第五話:竇太后君臨


竇姫はその後、重病に罹り失明してしまった。

そのためか、精神的支柱を求めて黄帝・老子(いわゆる黄老思想)の言葉を愛好した。

いや、自分の運命を受け入れてきた彼女は、

万事あるがままに受け入れることを知っていたのかもしれない。

『老子』に次の言葉がある。「曲則全。枉則直。窪則盈。敝則新。」

誤訳を恐れずに意訳するならば、

「屈んでいれば人生をまっとうできる。ねじれていれば真っ直ぐになることができる。

くぼんでいれば満たされる。ぼろぼろであれば新しくなれる。」

といったところであろう。(老子の言葉について詳しく知りたい方は錬平館へどうぞ♪)

彼女はこの言葉に大いに励まされたであろう。ぼろぼろであれば新しくなれるのだ。



文帝は中年になり失明した竇姫を愛さず、若い慎夫人や尹姫を寵愛した。

しかしどちらも子が生まれず、後継者は竇姫の子・劉啓のままであった。

やがて夫・文帝が死に、景帝劉啓が立った。竇姫は太后となった。

竇姫は黄老を信じていたため、景帝を始め太子や一族の者は

みな老子を読み、尊重せざるをえなかった。



彼女は一家離散の悲しみを知った為か、一族に対する愛が盲目的であった。

彼女は亡兄竇長君の子・竇彭祖を南皮侯に任じ、最愛の弟竇広国を章武侯に任じた。

また従兄弟の子であった竇嬰は軍功を立て、魏其侯となった。

竇皇后は度々竇嬰を丞相にするよう景帝に迫ったという。


当時、しつ都が法を厳酷に執行し、皇族に恐れられていた。

彼は「蒼鷹(猛禽のこと)」というあだ名をつけられていた。

竇太后は始め彼を尊重したが、結局彼は竇太后の孫にあたる臨江王を

厳しく取り締まり自殺させた為に、彼は身に覚えの無い罪を被せられ誅殺された。

しつ都は酷薄な人柄ではあったが、清廉であった。
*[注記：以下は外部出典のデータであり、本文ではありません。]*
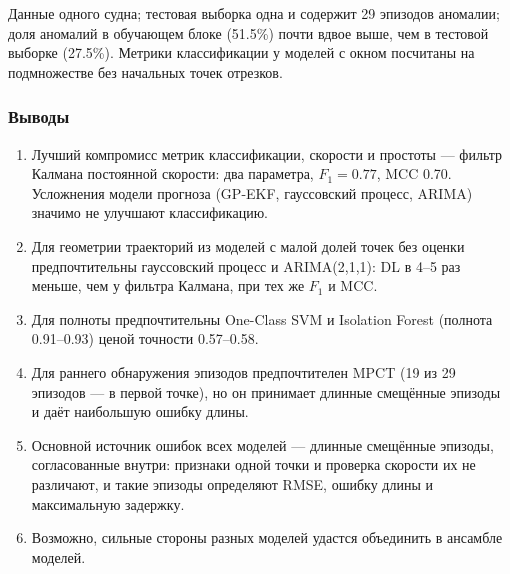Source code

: \documentclass[a4paper,12pt]{report}
\begin{document}
Данные одного судна; тестовая выборка одна и содержит 29 эпизодов аномалии; доля аномалий в обучающем блоке (51.5\%) почти вдвое выше, чем в тестовой выборке (27.5\%). Метрики классификации у моделей с окном посчитаны на подмножестве без начальных точек отрезков.

\subsubsection{Выводы}

\begin{enumerate}
	\item Лучший компромисс метрик классификации, скорости и простоты --- фильтр Калмана постоянной скорости: два параметра, $F_1=0.77$, MCC 0.70. Усложнения модели прогноза (GP-EKF, гауссовский процесс, ARIMA) значимо не улучшают классификацию.
	\item Для геометрии траекторий из моделей с малой долей точек без оценки предпочтительны гауссовский процесс и ARIMA(2,1,1): DL в 4--5 раз меньше, чем у фильтра Калмана, при тех же $F_1$ и MCC.
	\item Для полноты предпочтительны One-Class SVM и Isolation Forest (полнота 0.91--0.93) ценой точности 0.57--0.58.
	\item Для раннего обнаружения эпизодов предпочтителен MPCT (19 из 29 эпизодов --- в первой точке), но он принимает длинные смещённые эпизоды и даёт наибольшую ошибку длины.
	\item Основной источник ошибок всех моделей --- длинные смещённые эпизоды, согласованные внутри: признаки одной точки и проверка скорости их не различают, и такие эпизоды определяют RMSE, ошибку длины и максимальную задержку.
	\item Возможно, сильные стороны разных моделей удастся объединить в ансамбле моделей.
\end{enumerate}
\end{document}
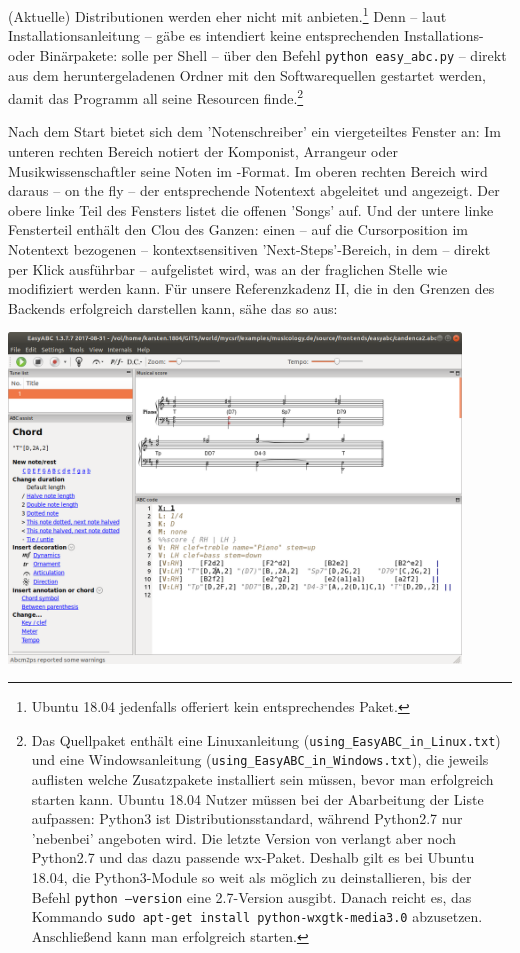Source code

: (Aktuelle) Distributionen werden  eher nicht mit
anbieten.\footnote{Ubuntu 18.04 jedenfalls offeriert kein entsprechendes Paket.}
Denn -- laut  Installationsanleitung -- gäbe es intendiert keine
entsprechenden Installations- oder Binärpakete:  solle per Shell --
über den Befehl \texttt{python easy\_abc.py} -- direkt aus dem heruntergeladenen
Ordner mit den Softwarequellen gestartet werden, damit das Programm all seine
Resourcen finde.\footnote{Das Quellpaket enthält eine Linuxanleitung
(\texttt{using\_EasyABC\_in\_Linux.txt}) und eine Windowsanleitung
(\texttt{using\_EasyABC\_in\_Windows.txt}), die jeweils auflisten welche
Zusatzpakete installiert sein müssen, bevor man  erfolgreich
starten kann. Ubuntu 18.04 Nutzer müssen bei der Abarbeitung der Liste
aufpassen: Python3 ist Distributionsstandard, während Python2.7 nur 'nebenbei'
angeboten wird. Die letzte Version von  verlangt aber noch
Python2.7 und das dazu passende wx-Paket. Deshalb gilt es bei Ubuntu 18.04, die
Python3-Module so weit als möglich zu deinstallieren, bis der Befehl
\texttt{python --version} eine 2.7-Version ausgibt. Danach reicht es, das
Kommando \texttt{sudo apt-get install python-wxgtk-media3.0}
abzusetzen. Anschließend kann man  erfolgreich starten.}

Nach dem Start bietet sich dem 'Notenschreiber' ein viergeteiltes Fenster an: Im
unteren rechten Bereich notiert der Komponist, Arrangeur oder
Musikwissenschaftler seine Noten im -Format. Im oberen rechten Bereich
wird daraus -- on the fly -- der entsprechende Notentext abgeleitet und
angezeigt. Der obere linke Teil des Fensters listet die offenen 'Songs' auf. Und
der untere linke Fensterteil enthält den Clou des Ganzen: einen -- auf die
Cursorposition im Notentext bezogenen -- kontextsensitiven 'Next-Steps'-Bereich,
in dem -- direkt per Klick ausführbar -- aufgelistet wird, was an der fraglichen
Stelle wie modifiziert werden kann. Für unsere Referenzkadenz II, die
 in den Grenzen des Backends erfolgreich darstellen kann, sähe das
so aus:

\begin{center}
\includegraphics[width=0.9\textwidth]{frontends/easyabc/easyabc-cadenca2-300dpi.png}
\end{center}

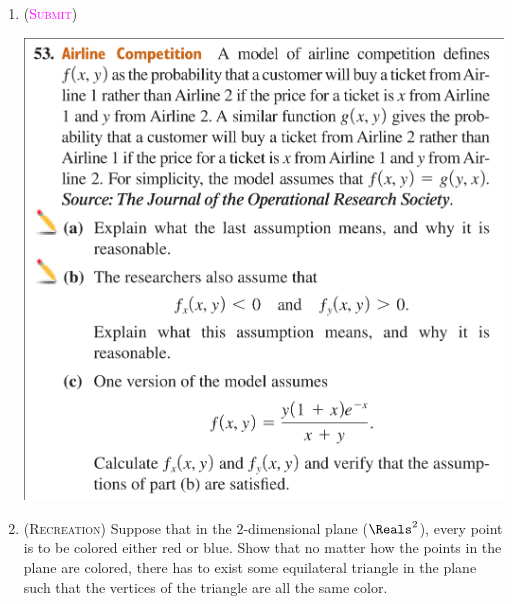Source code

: \begin{enumerate}
        \newpage

    \item 
        (\textsc{\textcolor{magenta}{Submit}})
        \begin{center}
            \includegraphics[width=.83\textwidth]{screenshots/53.png}
        \end{center}

    \item 
        (\textsc{Recreation})
        Suppose that in the $2$-dimensional plane ($\Reals^2$),
        every point is to be colored either red or blue.
        Show that no matter how the points in the plane are colored,
        there has to exist some equilateral triangle in the plane 
        such that the vertices of the triangle are all the same color.

\end{enumerate}



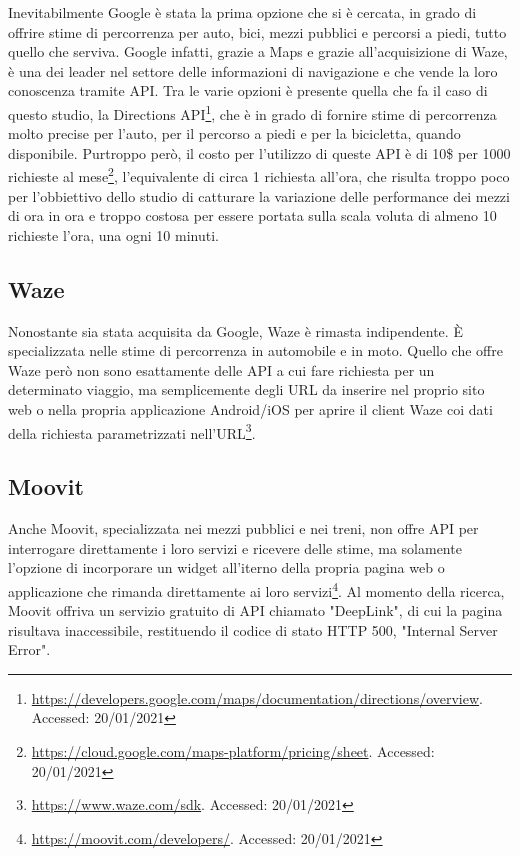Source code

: Inevitabilmente Google è stata la prima opzione che si è cercata, in grado di offrire stime di percorrenza per auto, bici, mezzi pubblici e percorsi a piedi, tutto quello che serviva. Google infatti, grazie a Maps e grazie all'acquisizione di Waze, è una dei leader nel settore delle informazioni di navigazione e che vende la loro conoscenza tramite API. Tra le varie opzioni è presente quella che fa il caso di questo studio, la Directions API\footnote{\url{https://developers.google.com/maps/documentation/directions/overview}. Accessed: 20/01/2021}, che è in grado di fornire stime di percorrenza molto precise per l'auto, per il percorso a piedi e per la bicicletta, quando disponibile. Purtroppo però, il costo per l'utilizzo di queste API è di 10\$ per 1000 richieste al mese\footnote{\url{https://cloud.google.com/maps-platform/pricing/sheet}. Accessed: 20/01/2021}, l'equivalente di circa 1 richiesta all'ora, che risulta troppo poco per l'obbiettivo dello studio di catturare la variazione delle performance dei mezzi di ora in ora e troppo costosa per essere portata sulla scala voluta di almeno 10 richieste l'ora, una ogni 10 minuti.

\subsection{Waze}

Nonostante sia stata acquisita da Google, Waze è rimasta indipendente. È specializzata nelle stime di percorrenza in automobile e in moto. Quello che offre Waze però non sono esattamente delle API a cui fare richiesta per un determinato viaggio, ma semplicemente degli URL da inserire nel proprio sito web o nella propria applicazione Android/iOS per aprire il client Waze coi dati della richiesta parametrizzati nell'URL\footnote{\url{https://www.waze.com/sdk}. Accessed: 20/01/2021}.

\subsection{Moovit}

Anche Moovit, specializzata nei mezzi pubblici e nei treni, non offre API per interrogare direttamente i loro servizi e ricevere delle stime, ma solamente l'opzione di incorporare un widget all'iterno della propria pagina web o applicazione che rimanda direttamente ai loro servizi\footnote{\url{https://moovit.com/developers/}. Accessed: 20/01/2021}. Al momento della ricerca, Moovit offriva un servizio gratuito di API chiamato "DeepLink", di cui la pagina risultava inaccessibile, restituendo il codice di stato HTTP 500, "Internal Server Error".

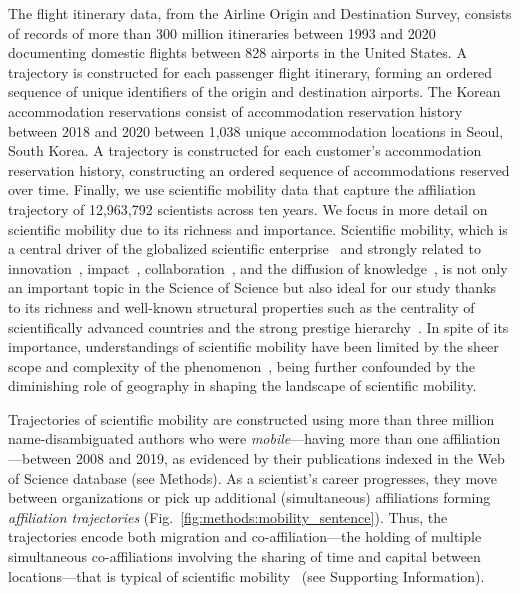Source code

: \documentclass[12pt]{article} %
\def\SI{Supporting Information}
\begin{document}
The flight itinerary data, from the Airline Origin and Destination Survey, consists of records of more than 300 million itineraries between 1993 and 2020 documenting domestic flights between 828 airports in the United States. 
A trajectory is constructed for each passenger flight itinerary, forming an ordered sequence of unique identifiers of the origin and destination airports. 
The Korean accommodation reservations consist of accommodation reservation history between 2018 and 2020 between 1,038 unique accommodation locations in Seoul, South Korea.
A trajectory is constructed for each customer's accommodation reservation history, constructing an ordered sequence of accommodations reserved over time.
Finally, we use scientific mobility data that capture the affiliation trajectory of 12,963,792 scientists across ten years.
We focus in more detail on scientific mobility due to its richness and importance. 
Scientific mobility, which is a central driver of the globalized scientific enterprise~\autocite{czaika2018globalisation, box2008competition} and strongly related to innovation~\autocite{braunerhjelm2020labor, kaiser2018innovation}, impact~\autocite{sugimoto2017mostimpact, petersen2018multiscale}, collaboration~\autocite{rodrigues2016mobility}, and the diffusion of knowledge~\autocite{braunerhjelm2020labor, morgan2018prestige}, is not only an important topic in the Science of Science but also ideal for our study thanks to its richness and well-known structural properties such as the centrality of scientifically advanced countries and the strong prestige hierarchy~\autocite{clauset2015hierarchy, deville2014career}. 
In spite of its importance, understandings of scientific mobility have been limited by the sheer scope and complexity of the phenomenon~\autocite{robinson2019mobility, deville2014career}, being further confounded by the diminishing role of geography in shaping the landscape of scientific mobility.

Trajectories of scientific mobility are constructed using more than three million name-disambiguated authors who were \textit{mobile}---having more than one affiliation---between 2008 and 2019, as evidenced by their publications indexed in the Web of Science database (see Methods).
As a scientist's career progresses, they move between organizations or pick up additional (simultaneous) affiliations forming \textit{affiliation trajectories} (Fig.~\ref{fig:methods:mobility_sentence}).
Thus, the trajectories encode both migration and co-affiliation---the holding of multiple simultaneous co-affiliations involving the sharing of time and capital between locations---that is typical of scientific mobility~\autocite{rodrigues2016mobility, sugimoto2017mostimpact} (see \SI).
\end{document}
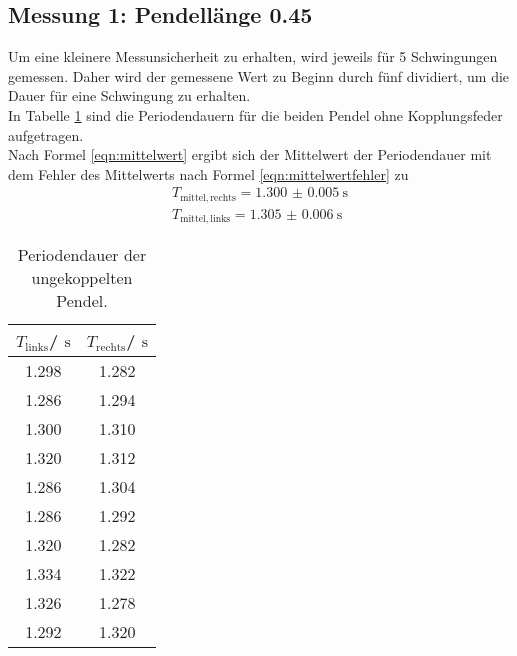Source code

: \subsection{Messung 1: Pendellänge 0.45}
Um eine kleinere Messunsicherheit zu erhalten, wird jeweils für 5 Schwingungen gemessen. Daher wird der gemessene Wert zu Beginn durch fünf dividiert, um die Dauer für eine Schwingung zu erhalten.
\\In Tabelle \ref{tab:alinksrechts} sind die Periodendauern für die beiden Pendel ohne Kopplungsfeder aufgetragen.
\\Nach Formel \eqref{eqn:mittelwert} ergibt sich der Mittelwert der Periodendauer mit dem Fehler des Mittelwerts nach Formel \eqref{eqn:mittelwertfehler} zu
\begin{gather*}
	T_{\mathrm{mittel, rechts}}=\SI{1.300(5)}{\second}\\
	T_{\mathrm{mittel, links}}=\SI{1.305(6)}{\second}
\end{gather*}
\begin{table}
	\centering
	\caption{Periodendauer der ungekoppelten Pendel.}
	\label{tab:alinksrechts}
	\begin{tabular}{cc}
		\toprule
		$T_{\mathrm{links}}$/ $\si{\second}$ & $T_{\mathrm{rechts}}$/ $\si{\second}$ \\
		\midrule
		1.298                                & 1.282                                 \\
		1.286                                & 1.294                                 \\
		1.300                                & 1.310                                 \\
		1.320                                & 1.312                                 \\
		1.286                                & 1.304                                 \\
		1.286                                & 1.292                                 \\
		1.320                                & 1.282                                 \\
		1.334                                & 1.322                                 \\
		1.326                                & 1.278                                 \\
		1.292                                & 1.320                                 \\
		\bottomrule
	\end{tabular}
\end{table}



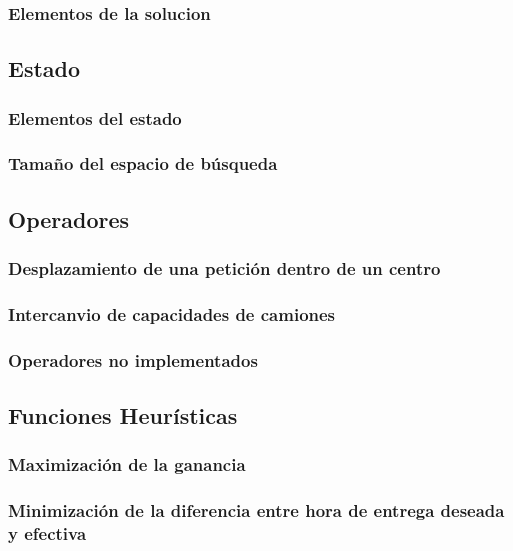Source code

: \documentclass{article}
\begin{document}
\subsubsection{Elementos de la solucion}

\subsection{Estado}
\subsubsection{Elementos del estado}
\subsubsection{Tamaño del espacio de búsqueda}


\subsection{Operadores}
\subsubsection{Desplazamiento de una petición dentro de un centro}
\subsubsection{Intercanvio de capacidades de camiones}
\subsubsection{Operadores no implementados}


\subsection{Funciones Heurísticas}
\subsubsection{Maximización de la ganancia}
\subsubsection{Minimización de la diferencia entre hora de entrega deseada y
efectiva}
\end{document}

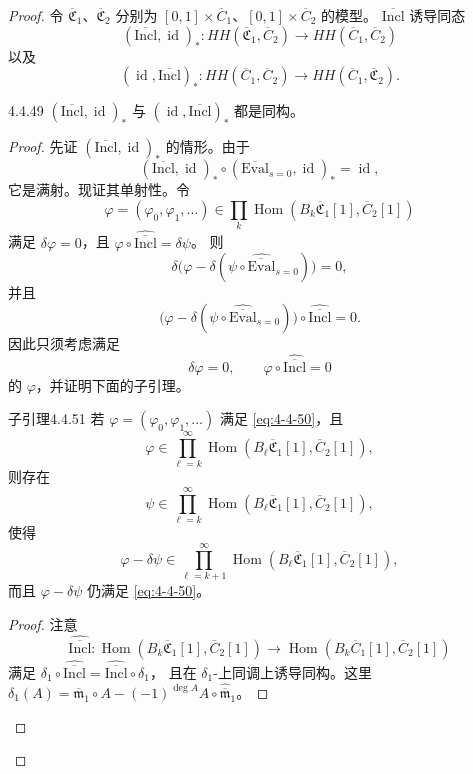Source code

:\begin{proof}
令 $\overline{\mathfrak C}_1$、$\overline{\mathfrak C}_2$ 分别为
$[0,1]\times\overline C_1$、$[0,1]\times\overline C_2$ 的模型。
$\overline{\mathrm{Incl}}$ 诱导同态
\[
 (\overline{\mathrm{Incl}},\operatorname{id})_*
 \colon HH(\overline{\mathfrak C}_1,\overline C_2)
 \longrightarrow HH(\overline C_1,\overline C_2)
\]
以及
\[
 (\operatorname{id},\overline{\mathrm{Incl}})_*
 \colon HH(\overline C_1,\overline C_2)
 \longrightarrow HH(\overline C_1,\overline{\mathfrak C}_2).
\]

\begin{lemma}{4.4.49}\label{lem:4-4-49}
$(\overline{\mathrm{Incl}},\operatorname{id})_*$ 与
$(\operatorname{id},\overline{\mathrm{Incl}})_*$ 都是同构。
\end{lemma}

\begin{proof}
先证 $(\overline{\mathrm{Incl}},\operatorname{id})_*$ 的情形。由于
\[
 (\overline{\mathrm{Incl}},\operatorname{id})_*
 \circ(\overline{\mathrm{Eval}}_{s=0},\operatorname{id})_*
 =\operatorname{id},
\]
它是满射。现证其单射性。令
\[
 \varphi=(\varphi_0,\varphi_1,\ldots)
 \in\prod_k\operatorname{Hom}
 (B_k\overline{\mathfrak C}_1[1],\overline C_2[1])
\]
满足 $\delta\varphi=0$，且
$\varphi\circ\widehat{\overline{\mathrm{Incl}}}=\delta\psi$。
则
\[
 \delta\bigl(\varphi-
 \delta(\psi\circ\widehat{\overline{\mathrm{Eval}}}_{s=0})\bigr)=0,
\]
并且
\[
 \bigl(\varphi-
 \delta(\psi\circ\widehat{\overline{\mathrm{Eval}}}_{s=0})\bigr)
 \circ\widehat{\overline{\mathrm{Incl}}}=0.
\]
因此只须考虑满足
\begin{equation}
 \delta\varphi=0,
 \qquad
 \varphi\circ\widehat{\overline{\mathrm{Incl}}}=0
\tag{4.4.50}\label{eq:4-4-50}
\end{equation}
的 $\varphi$，并证明下面的子引理。

\begin{statement}{子引理}{4.4.51}\label{sublem:4-4-51}
若 $\varphi=(\varphi_0,\varphi_1,\ldots)$ 满足
\eqref{eq:4-4-50}，且
\[
 \varphi\in\prod_{\ell=k}^{\infty}
 \operatorname{Hom}(B_\ell\overline{\mathfrak C}_1[1],
 \overline C_2[1]),
\]
则存在
\[
 \psi\in\prod_{\ell=k}^{\infty}
 \operatorname{Hom}(B_\ell\overline{\mathfrak C}_1[1],
 \overline C_2[1]),
\]
使得
\[
 \varphi-\delta\psi\in\prod_{\ell=k+1}^{\infty}
 \operatorname{Hom}(B_\ell\overline{\mathfrak C}_1[1],
 \overline C_2[1]),
\]
而且 $\varphi-\delta\psi$ 仍满足 \eqref{eq:4-4-50}。
\end{statement}

\begin{proof}
注意
\[
 \widehat{\overline{\mathrm{Incl}}}\colon
 \operatorname{Hom}(B_k\overline{\mathfrak C}_1[1],
 \overline C_2[1])
 \longrightarrow
 \operatorname{Hom}(B_k\overline C_1[1],
 \overline C_2[1])
\]
满足
$\delta_1\circ\widehat{\overline{\mathrm{Incl}}}
=\widehat{\overline{\mathrm{Incl}}}\circ\delta_1$，
且在 $\delta_1$-上同调上诱导同构。这里
$\delta_1(A)=\overline{\mathfrak m}_1\circ A
-(-1)^{\deg A}A\circ\widehat{\overline{\mathfrak m}}_1$。


\end{proof}
\end{proof}
\end{proof}
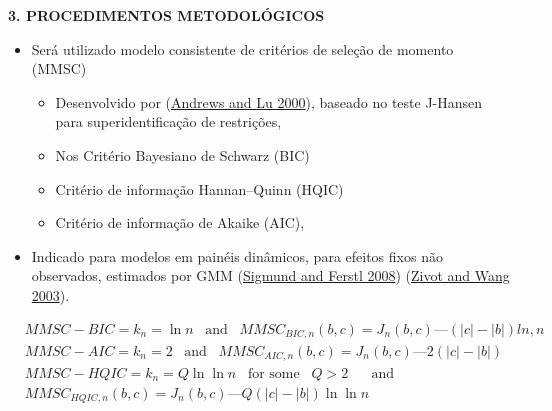 \documentclass[
  ignorenonframetext,
  aspectratio=169,
  ignorenonframetext]{beamer}
\providecommand{\tightlist}{%
  \setlength{\itemsep}{0pt}\setlength{\parskip}{0pt}}
\begin{document}
\begin{frame}{\textbf{3. PROCEDIMENTOS METODOLÓGICOS}}
\protect\hypertarget{procedimentos-metodoluxf3gicos-10}{}
\begin{itemize}
\tightlist
\item
  Será utilizado modelo consistente de critérios de seleção de momento
  (MMSC)

  \begin{itemize}
  \tightlist
  \item
    Desenvolvido por (\protect\hyperlink{ref-andrews-lu:2001}{Andrews
    and Lu 2000}), baseado no teste J-Hansen para superidentificação de
    restrições,
  \item
    Nos Critério Bayesiano de Schwarz (BIC)
  \item
    Critério de informação Hannan--Quinn (HQIC)
  \item
    Critério de informação de Akaike (AIC),\\
  \end{itemize}
\item
  Indicado para modelos em painéis dinâmicos, para efeitos fixos não
  observados, estimados por GMM
  (\protect\hyperlink{ref-sigmund:2008}{Sigmund and Ferstl 2008})
  (\protect\hyperlink{ref-zivotwang:2003}{Zivot and Wang 2003}).
\end{itemize}

\begin{equation}\label{eq:andrewslu}
\begin{aligned}{}
& MMSC-BIC = k_{n} = \ln n \hspace{10pt} \text{and} \hspace{10pt} MMSC_{BIC,n}(b,c) = J_{n}(b,c) — (|c| - |b| )ln,n \\
& MMSC-AIC = k_{n} = 2 \hspace{10pt} \text{and} \hspace{10pt} 
MMSC_{AIC,n}(b,c) = J_{n}(b,c) — 2(|c| - |b| ) \\
& MMSC-HQIC = k_{n} = Q \ln \ln n  \hspace{10pt} \text{for some} \hspace{10pt} Q > 2 \hspace{10pt} \hspace{10pt} \text{and} \hspace{10pt}  \\
& MMSC_{HQIC,n}(b,c) = J_{n}(b,c) — Q(|c| - |b|)\ln\ln n
\end{aligned}
\end{equation}
\end{frame}
\end{document}
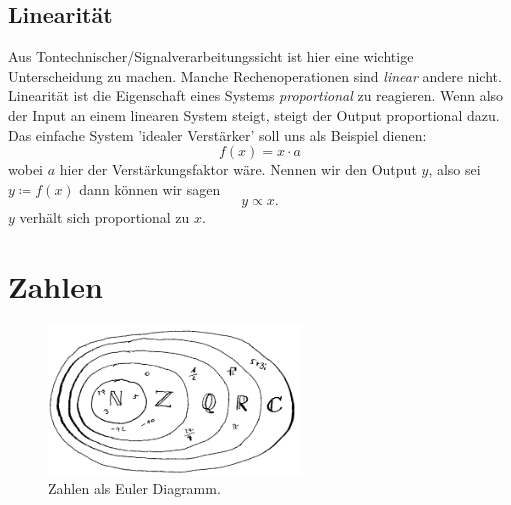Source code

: \subsection{Linearität}
Aus Tontechnischer/Signalverarbeitungssicht ist hier eine wichtige Unterscheidung zu machen. Manche Rechenoperationen sind \emph{linear} andere nicht. 
Linearität ist die Eigenschaft eines Systems \emph{proportional} zu reagieren.
Wenn also der Input an einem linearen System steigt, steigt der Output proportional dazu. Das einfache System 'idealer Verstärker' soll uns als Beispiel dienen:
$$f(x) = x \cdot a$$ wobei $a$ hier der Verstärkungsfaktor wäre. Nennen wir den Output $y$, also sei $y \coloneqq f(x)$ dann können wir sagen $$y \propto x.$$ 
$y$ verhält sich proportional zu $x$. 


\section{Zahlen}

\begin{figure}[h!]
    \centering
    \includegraphics[width=0.6\textwidth]{img/zahlen.png}
    \caption{Zahlen als Euler Diagramm. }
    \label{fig:zahlen}
\end{figure}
竇太后は悪名を残した。


また、竇太后の子で景帝の弟である梁王劉武は母の寵愛を傘に着て傲慢であった。

彼は兄である景帝に嫌われ、都に住むことを許されず寂しく死んでいった。

竇太后は末子の死を聞くと慟哭し、「帝があの子を殺したのだ。」と泣き止まなかった。

景帝や群臣らは恐懼し、劉武の五人の子を王に立て、女の子五人にも領地を与えた。

これを聞いて竇太后はやっと泣き止んだと言う。



景帝が亡くなり、竇太后から見て孫にあたる劉徹が即位した。後に言う武帝である。

竇太后、いや、竇婆さんは益々政治に口出しするようになった。

武帝は黄老の学を嫌っていたので、儒学の士であった趙綰や王臧や田ふんを取り立て

竇婆さんの実権を削ごうとした。

しかし、竇ばあさんの権力は未だ絶大であった。趙綰と王臧は弾劾され自殺し、

ふんは免職となった。一族であった竇嬰も免職となったほどである。

ここまでやってしまうと、もう管理人には彼女を弁護する言葉は無い…。


婆さんは息子に遅れること六年、紀元前135年にこの世を去った。

遺体は文帝陵に合葬された。婆さんの遺産はすべて娘の嫖に譲られた。


婆さんの死は、漢の緊縮政策の終焉を意味した。

武帝は祖母が死ぬと匈奴遠征を始め、

高祖・恵帝・呂后・文帝・景帝の貯蓄を使い果たした。



竇一族のその後に触れておこう。

竇太后の最弟であった竇広国(字は少君)は11000戸の章武侯となり、

景帝七年、姉より先に死んだ。おくりなは景侯であった。

子の竇定が継ぎ、18年して死に共侯とおくりなされた。

子の竇常生が継いだが、罪を犯して章武侯は断絶した。


竇太后の兄竇建(字は長君)は早くに亡くなっていたため、

子の竇彭祖が南皮侯に封じられた。11年して死に、子の竇良が継いだ。

竇良は5年して死に、夷侯とおくりなされた。

子の竇桑林があとを継ぎ、18年して罪を犯して南皮侯は断絶した。

しかし、桑林という名は、竇皇后と竇広国の逸話に因んだものであろうか…。


竇太后の従兄弟の子であった竇嬰は呉楚七国の乱で武功を立て、魏其侯となった。

しかし23年後、田ふんと争い、罪を被せられて棄市(さらし首)された。


また、竇太后にはもう一人弟がいた。竇甫である。

彼は長楽衛尉(長楽宮の護衛隊長)に任命されたが、ほとんど事跡が伝わっていない。

酒癖の悪い灌夫と酒を飲み、言い争いになって殴られたことのみ伝わる。